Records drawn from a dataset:
*** Block opens ***

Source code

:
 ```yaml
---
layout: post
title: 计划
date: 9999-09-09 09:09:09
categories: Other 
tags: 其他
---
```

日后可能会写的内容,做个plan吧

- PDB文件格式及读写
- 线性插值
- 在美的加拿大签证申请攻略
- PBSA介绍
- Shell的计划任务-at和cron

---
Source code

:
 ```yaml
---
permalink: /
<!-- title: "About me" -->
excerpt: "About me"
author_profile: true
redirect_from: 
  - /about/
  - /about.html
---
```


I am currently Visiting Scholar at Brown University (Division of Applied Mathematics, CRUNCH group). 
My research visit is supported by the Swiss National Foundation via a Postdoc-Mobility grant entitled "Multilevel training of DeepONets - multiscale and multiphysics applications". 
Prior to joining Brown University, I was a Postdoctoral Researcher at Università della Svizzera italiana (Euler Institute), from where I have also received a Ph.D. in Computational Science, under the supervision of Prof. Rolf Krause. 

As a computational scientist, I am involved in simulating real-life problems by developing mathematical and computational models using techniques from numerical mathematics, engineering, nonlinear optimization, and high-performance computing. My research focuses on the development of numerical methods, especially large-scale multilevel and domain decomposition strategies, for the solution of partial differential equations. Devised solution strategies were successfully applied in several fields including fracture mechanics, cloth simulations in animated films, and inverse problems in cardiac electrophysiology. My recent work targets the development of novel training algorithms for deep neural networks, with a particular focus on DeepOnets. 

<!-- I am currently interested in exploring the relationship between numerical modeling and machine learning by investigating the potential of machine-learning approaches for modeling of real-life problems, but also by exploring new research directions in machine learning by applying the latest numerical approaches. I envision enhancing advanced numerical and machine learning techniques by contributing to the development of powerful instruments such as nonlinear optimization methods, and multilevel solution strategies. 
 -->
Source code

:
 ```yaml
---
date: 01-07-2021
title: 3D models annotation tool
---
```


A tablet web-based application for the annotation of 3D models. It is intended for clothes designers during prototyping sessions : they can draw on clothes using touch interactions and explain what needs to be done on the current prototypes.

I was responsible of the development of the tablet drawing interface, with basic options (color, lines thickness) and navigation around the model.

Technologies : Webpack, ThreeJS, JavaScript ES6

*** Block closes ***
*** Block opens ***

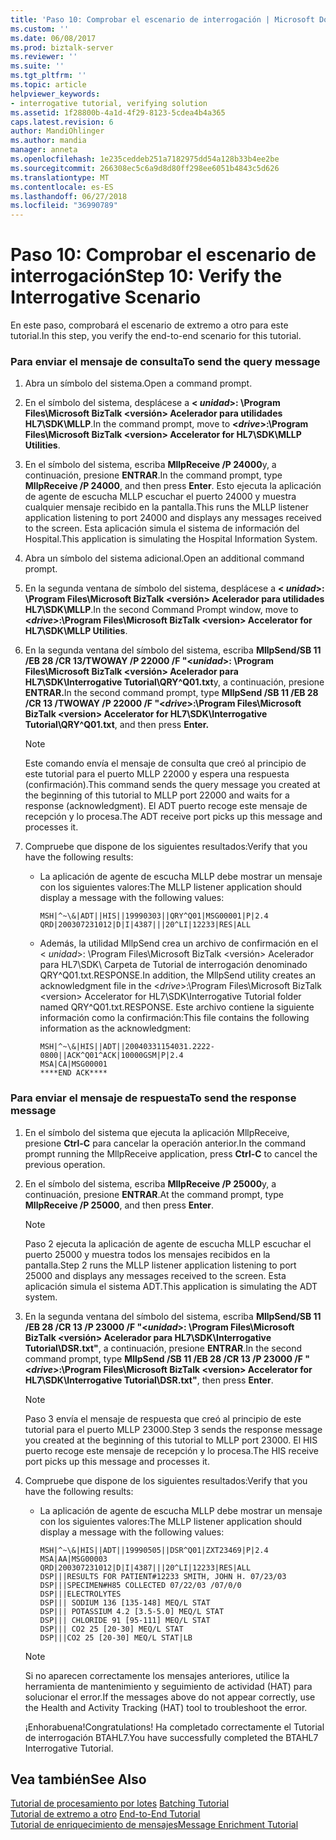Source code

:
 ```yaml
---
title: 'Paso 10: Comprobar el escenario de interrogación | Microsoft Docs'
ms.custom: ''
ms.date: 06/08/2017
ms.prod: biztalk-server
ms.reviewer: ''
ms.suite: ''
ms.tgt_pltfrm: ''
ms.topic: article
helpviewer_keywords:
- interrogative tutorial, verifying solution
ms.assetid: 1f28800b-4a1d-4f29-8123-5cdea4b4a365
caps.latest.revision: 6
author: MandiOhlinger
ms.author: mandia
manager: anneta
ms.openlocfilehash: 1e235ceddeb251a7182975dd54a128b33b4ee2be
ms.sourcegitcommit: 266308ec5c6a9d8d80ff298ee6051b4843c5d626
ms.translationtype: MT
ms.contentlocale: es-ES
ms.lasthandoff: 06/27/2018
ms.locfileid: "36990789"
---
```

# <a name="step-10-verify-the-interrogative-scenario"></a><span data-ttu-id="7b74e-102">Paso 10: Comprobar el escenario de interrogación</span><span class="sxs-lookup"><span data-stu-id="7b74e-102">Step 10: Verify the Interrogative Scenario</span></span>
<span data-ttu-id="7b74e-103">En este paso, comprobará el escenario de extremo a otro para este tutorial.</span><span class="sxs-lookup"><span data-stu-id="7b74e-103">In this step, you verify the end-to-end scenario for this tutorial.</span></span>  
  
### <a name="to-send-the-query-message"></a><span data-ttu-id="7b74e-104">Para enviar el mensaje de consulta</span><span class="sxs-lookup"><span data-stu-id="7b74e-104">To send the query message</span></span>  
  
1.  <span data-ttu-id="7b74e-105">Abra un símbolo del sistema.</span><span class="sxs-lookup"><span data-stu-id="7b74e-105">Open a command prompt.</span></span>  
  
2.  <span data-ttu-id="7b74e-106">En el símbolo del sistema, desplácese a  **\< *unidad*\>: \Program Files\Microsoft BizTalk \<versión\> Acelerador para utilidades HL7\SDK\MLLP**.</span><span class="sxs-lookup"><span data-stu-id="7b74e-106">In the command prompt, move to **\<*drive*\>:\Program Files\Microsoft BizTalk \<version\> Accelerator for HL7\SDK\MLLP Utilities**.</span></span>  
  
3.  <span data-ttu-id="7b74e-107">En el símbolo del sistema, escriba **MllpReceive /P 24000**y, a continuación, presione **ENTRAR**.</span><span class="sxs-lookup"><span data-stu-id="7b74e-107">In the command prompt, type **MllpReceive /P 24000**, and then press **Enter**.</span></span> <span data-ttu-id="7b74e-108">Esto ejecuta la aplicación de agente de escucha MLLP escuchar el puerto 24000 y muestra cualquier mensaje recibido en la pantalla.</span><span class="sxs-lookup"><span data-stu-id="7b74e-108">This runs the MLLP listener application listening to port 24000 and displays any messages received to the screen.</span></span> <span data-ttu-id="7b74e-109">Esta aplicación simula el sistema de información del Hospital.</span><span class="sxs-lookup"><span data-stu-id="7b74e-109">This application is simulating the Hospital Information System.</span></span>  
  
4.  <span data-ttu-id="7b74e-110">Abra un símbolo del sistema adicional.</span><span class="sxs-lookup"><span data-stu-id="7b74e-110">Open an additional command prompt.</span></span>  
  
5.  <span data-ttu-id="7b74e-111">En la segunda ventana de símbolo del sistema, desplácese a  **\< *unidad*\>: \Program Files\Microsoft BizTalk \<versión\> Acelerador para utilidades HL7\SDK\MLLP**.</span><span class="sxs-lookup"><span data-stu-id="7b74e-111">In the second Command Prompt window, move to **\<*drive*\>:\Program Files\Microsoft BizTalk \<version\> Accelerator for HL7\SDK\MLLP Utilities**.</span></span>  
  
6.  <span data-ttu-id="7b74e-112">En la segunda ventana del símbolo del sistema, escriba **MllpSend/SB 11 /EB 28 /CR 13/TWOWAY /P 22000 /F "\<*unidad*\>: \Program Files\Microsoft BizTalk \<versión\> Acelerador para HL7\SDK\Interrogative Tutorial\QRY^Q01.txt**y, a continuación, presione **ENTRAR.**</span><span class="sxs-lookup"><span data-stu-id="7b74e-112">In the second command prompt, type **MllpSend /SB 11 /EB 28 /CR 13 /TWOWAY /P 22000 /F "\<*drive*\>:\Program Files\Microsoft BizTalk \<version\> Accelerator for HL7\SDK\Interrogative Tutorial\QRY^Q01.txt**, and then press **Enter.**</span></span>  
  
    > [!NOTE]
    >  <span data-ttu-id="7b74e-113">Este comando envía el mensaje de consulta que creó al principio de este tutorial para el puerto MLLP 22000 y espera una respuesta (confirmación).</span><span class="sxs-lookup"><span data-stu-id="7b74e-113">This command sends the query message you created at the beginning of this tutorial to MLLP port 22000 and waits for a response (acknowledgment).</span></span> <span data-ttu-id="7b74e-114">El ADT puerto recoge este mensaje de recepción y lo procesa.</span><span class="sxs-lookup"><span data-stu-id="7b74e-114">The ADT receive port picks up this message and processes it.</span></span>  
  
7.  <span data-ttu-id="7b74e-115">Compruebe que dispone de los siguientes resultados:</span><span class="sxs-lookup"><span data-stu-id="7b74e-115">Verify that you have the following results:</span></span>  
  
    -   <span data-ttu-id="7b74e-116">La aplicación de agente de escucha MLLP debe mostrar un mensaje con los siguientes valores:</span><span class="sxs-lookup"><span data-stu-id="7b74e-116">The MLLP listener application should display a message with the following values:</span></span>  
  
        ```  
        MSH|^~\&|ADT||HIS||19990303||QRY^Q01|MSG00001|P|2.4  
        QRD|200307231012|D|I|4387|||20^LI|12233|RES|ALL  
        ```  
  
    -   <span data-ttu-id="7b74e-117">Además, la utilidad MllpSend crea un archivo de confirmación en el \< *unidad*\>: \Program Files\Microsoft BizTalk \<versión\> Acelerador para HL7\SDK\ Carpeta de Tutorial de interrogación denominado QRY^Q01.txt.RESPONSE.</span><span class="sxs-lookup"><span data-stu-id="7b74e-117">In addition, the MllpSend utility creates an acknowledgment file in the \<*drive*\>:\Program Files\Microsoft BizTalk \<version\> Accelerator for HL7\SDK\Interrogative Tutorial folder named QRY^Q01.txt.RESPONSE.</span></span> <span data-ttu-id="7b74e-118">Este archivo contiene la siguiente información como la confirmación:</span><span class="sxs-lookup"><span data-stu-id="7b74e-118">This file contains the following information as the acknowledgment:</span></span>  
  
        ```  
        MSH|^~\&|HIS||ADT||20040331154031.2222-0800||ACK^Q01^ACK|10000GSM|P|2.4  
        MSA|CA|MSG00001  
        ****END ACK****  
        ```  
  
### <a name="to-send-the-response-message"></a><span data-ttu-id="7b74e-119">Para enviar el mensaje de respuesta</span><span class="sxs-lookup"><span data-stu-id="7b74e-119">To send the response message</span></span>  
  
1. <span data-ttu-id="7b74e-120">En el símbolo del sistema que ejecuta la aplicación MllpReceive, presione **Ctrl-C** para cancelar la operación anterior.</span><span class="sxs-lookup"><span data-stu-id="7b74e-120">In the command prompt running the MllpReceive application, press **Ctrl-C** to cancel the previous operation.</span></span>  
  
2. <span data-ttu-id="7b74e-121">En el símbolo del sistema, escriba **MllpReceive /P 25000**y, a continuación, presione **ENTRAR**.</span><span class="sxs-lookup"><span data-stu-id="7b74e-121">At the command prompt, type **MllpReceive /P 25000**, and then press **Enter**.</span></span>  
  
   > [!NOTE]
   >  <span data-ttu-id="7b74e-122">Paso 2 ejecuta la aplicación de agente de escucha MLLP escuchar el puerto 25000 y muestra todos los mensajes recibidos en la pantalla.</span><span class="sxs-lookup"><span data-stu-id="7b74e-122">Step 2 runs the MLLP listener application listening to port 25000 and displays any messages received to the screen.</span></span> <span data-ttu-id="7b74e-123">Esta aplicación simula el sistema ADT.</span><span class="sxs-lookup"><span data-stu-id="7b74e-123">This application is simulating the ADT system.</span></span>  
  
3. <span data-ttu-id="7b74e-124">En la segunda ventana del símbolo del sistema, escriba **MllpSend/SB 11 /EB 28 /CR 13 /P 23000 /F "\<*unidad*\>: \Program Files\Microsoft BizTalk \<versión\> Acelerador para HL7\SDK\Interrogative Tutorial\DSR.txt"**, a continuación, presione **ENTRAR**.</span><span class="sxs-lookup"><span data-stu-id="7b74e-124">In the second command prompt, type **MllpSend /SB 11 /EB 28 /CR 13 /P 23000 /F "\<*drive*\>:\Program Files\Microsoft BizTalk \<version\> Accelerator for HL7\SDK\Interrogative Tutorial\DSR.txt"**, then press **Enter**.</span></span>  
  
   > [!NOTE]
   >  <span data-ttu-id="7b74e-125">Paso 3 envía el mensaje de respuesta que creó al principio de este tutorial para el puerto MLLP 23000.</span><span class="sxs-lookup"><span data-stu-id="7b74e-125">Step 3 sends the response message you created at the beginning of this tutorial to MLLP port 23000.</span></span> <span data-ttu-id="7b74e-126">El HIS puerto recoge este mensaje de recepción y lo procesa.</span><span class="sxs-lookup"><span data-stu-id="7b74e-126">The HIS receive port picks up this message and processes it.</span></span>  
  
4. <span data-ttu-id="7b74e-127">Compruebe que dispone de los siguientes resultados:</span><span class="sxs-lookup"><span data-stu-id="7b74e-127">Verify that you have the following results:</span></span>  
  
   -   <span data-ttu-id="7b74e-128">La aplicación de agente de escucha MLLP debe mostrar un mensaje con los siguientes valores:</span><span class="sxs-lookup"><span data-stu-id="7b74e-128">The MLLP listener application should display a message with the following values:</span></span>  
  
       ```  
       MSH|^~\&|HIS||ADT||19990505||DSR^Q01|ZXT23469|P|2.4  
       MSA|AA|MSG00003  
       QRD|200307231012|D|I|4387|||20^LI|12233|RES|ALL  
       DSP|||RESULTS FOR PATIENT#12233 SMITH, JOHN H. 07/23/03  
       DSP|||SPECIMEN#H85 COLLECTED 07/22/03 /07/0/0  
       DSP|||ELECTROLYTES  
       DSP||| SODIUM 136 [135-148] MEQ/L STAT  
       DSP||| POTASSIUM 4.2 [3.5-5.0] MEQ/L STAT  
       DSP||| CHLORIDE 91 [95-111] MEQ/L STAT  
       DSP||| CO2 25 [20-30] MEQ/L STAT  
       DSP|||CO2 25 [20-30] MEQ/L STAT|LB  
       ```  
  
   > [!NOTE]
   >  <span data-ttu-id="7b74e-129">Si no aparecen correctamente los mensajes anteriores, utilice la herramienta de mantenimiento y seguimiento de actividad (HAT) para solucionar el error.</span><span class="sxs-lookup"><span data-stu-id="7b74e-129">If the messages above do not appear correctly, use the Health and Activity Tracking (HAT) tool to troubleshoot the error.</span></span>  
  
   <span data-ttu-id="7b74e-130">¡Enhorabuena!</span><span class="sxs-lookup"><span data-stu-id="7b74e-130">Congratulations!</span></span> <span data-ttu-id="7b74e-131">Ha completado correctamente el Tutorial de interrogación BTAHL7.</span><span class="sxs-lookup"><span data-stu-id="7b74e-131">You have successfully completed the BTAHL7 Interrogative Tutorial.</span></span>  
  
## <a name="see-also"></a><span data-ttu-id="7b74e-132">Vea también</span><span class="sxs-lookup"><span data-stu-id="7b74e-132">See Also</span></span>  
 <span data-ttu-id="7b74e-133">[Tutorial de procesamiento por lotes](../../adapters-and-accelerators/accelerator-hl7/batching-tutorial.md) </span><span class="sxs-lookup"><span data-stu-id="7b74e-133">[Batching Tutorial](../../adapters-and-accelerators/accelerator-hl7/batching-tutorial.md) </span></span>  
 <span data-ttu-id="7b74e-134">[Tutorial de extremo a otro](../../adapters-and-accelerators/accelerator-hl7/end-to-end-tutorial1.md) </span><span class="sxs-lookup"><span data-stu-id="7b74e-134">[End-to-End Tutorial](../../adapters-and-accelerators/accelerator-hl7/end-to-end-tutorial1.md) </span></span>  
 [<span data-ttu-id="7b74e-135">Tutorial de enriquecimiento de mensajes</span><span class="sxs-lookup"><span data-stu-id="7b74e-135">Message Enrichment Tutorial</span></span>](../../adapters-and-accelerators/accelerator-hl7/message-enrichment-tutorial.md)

*** Block closes ***
*** Block opens ***

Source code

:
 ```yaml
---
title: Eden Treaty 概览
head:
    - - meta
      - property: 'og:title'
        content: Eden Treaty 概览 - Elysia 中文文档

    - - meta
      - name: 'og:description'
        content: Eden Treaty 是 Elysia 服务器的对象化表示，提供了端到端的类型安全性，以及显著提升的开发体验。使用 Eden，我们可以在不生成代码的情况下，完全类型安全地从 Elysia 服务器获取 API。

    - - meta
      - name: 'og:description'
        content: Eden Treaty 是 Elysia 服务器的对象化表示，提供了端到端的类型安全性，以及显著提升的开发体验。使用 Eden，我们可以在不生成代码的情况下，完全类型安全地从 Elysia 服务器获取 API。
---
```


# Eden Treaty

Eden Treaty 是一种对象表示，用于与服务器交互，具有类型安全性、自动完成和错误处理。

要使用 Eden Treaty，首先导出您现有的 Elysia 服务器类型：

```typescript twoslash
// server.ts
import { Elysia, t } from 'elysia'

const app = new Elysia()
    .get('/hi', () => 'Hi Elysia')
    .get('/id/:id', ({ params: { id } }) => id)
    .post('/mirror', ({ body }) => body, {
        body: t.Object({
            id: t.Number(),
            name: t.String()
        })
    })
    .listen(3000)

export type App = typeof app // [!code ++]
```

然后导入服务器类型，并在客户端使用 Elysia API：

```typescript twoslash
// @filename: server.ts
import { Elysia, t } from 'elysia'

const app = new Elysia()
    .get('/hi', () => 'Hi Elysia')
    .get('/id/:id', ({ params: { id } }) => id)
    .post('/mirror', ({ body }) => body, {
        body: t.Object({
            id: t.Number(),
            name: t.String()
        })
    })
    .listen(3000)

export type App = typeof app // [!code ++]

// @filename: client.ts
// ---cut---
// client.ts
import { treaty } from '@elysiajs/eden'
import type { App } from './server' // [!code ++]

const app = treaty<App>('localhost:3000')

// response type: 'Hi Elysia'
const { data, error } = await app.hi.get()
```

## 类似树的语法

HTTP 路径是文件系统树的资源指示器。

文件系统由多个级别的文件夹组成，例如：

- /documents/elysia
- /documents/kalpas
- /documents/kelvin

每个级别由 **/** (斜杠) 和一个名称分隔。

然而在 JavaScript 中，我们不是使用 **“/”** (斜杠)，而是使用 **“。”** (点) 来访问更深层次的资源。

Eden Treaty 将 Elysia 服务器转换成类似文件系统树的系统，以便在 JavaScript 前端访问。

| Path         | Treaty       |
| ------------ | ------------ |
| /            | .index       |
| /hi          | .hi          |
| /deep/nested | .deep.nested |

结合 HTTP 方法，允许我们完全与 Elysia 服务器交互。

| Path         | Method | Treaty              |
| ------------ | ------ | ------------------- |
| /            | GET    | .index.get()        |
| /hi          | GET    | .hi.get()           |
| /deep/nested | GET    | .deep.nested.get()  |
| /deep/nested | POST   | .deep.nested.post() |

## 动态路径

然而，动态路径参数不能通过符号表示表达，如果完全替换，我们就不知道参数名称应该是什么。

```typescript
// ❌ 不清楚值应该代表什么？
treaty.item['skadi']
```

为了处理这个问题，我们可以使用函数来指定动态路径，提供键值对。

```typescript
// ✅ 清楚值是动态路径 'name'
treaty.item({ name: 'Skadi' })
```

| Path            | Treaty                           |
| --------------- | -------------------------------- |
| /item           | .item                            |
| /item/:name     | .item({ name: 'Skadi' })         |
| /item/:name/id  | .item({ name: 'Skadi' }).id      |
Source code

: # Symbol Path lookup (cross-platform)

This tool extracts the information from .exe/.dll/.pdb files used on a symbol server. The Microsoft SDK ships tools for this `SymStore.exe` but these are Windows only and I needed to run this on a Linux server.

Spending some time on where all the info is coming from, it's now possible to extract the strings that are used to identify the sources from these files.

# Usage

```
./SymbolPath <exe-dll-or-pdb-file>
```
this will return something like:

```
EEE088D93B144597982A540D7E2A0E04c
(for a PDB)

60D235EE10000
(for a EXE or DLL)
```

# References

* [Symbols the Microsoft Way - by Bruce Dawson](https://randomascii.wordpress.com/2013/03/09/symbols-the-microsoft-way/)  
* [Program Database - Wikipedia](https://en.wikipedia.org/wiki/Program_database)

*** Block closes ***

> _ASSIGNMENT_
Copy the records above exactly, beginning at the line that contains "I am currently Visiting" and stopping after the line that contains "Prior to joining".

> _REPLY_
I am currently Visiting Scholar at Brown University (Division of Applied Mathematics, CRUNCH group). 
My research visit is supported by the Swiss National Foundation via a Postdoc-Mobility grant entitled "Multilevel training of DeepONets - multiscale and multiphysics applications". 
Prior to joining Brown University, I was a Postdoctoral Researcher at Università della Svizzera italiana (Euler Institute), from where I have also received a Ph.D. in Computational Science, under the supervision of Prof. Rolf Krause. 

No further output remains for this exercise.